Los personajes se rodean de vidas propias y trasfondos muy completos, con problemas y aspiraciones universales, que bien podrían ser los de cualquier persona hoy día. La brillantez de Lutes radica en su capacidad para crear alrededor de ellos una atmósfera que los envuelve en una especie de sombra que acecha paciente en el tiempo, como premonición de lo que está por venir: el nazismo. Describe las vicisitudes cotidianas de todos ellos, introduciendo poco a poco en los acontecimientos temporales de sus historias lo que está ocurriendo alrededor, como si de un ruido inquietante de fondo se tratara, que al principio solo es un rumor pero que a medida que avanza la historia se hace cada vez más y más fuerte.

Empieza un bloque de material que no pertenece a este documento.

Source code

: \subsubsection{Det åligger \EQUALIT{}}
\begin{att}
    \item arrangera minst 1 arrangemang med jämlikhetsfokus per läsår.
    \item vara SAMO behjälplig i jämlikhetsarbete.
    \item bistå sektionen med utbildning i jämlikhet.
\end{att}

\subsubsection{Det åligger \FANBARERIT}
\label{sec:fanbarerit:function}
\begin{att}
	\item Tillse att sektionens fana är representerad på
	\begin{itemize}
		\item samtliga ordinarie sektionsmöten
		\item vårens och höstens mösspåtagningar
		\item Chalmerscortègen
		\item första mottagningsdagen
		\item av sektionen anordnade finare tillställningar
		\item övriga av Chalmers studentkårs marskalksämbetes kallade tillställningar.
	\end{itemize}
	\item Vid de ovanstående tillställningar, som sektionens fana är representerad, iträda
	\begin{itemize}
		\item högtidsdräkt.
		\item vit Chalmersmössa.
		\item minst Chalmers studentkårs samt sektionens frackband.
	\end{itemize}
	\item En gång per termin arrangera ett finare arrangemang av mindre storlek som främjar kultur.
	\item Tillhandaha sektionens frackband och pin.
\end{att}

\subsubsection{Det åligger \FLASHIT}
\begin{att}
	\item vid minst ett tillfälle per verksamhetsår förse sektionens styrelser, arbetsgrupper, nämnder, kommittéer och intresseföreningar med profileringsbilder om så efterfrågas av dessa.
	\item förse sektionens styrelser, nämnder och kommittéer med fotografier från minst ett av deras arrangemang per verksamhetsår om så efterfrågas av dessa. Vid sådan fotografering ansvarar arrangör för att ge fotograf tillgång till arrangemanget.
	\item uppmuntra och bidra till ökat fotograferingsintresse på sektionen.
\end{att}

Las viñetas de Lutes despliegan un espectacular sentido del espacio. El detalle con el que reproduce edificios y calles de la época es sencillamente extraordinario, tanto como su concepción del “tempo” de la historia y la manera en que relata la evolución vital de los personajes y los profundos -y violentos- cambios sociales de la ciudad. Consigue exhibir con asombrosa realidad la polarización de la sociedad entre izquierda y derecha, los estragos del desempleo y de cómo este empuja a los más desesperados  a tomar partido por necesidad no basado en la razón, los conflictos entre las milicias que surgen en la ciudad y el nacionalismo que comienza a mostrar su antisemitismo. También muestra el declive cultural de una ciudad, que pasó de ser foco y envidia de su dinamismo a una urbe peligrosa e inquietante.

Un documento visual excepcional muy recomendable.